■ Your task ■
Scanning the entries below, copy every line that contains the word "objects".

■ Entries provided ■
----
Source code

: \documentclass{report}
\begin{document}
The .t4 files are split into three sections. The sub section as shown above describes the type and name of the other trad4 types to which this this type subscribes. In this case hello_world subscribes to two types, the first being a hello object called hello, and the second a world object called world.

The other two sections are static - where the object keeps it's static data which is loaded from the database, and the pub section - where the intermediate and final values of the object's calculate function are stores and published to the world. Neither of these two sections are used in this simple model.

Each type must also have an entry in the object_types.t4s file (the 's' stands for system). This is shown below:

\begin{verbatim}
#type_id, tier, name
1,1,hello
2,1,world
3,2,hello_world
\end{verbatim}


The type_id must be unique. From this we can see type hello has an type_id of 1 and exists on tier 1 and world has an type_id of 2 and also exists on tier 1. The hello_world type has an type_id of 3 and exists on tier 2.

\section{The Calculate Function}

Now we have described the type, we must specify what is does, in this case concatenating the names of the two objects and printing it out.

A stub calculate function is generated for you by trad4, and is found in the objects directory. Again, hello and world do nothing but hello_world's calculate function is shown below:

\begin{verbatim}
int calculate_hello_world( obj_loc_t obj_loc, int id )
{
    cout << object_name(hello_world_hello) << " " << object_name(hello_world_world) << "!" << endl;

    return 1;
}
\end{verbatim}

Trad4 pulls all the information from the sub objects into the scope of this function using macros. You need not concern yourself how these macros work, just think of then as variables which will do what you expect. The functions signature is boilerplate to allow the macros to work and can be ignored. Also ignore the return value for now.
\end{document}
----
■ Solved exercise ■
Now we have described the type, we must specify what is does, in this case concatenating the names of the two objects and printing it out.
A stub calculate function is generated for you by trad4, and is found in the objects directory. Again, hello and world do nothing but hello_world's calculate function is shown below:
Trad4 pulls all the information from the sub objects into the scope of this function using macros. You need not concern yourself how these macros work, just think of then as variables which will do what you expect. The functions signature is boilerplate to allow the macros to work and can be ignored. Also ignore the return value for now.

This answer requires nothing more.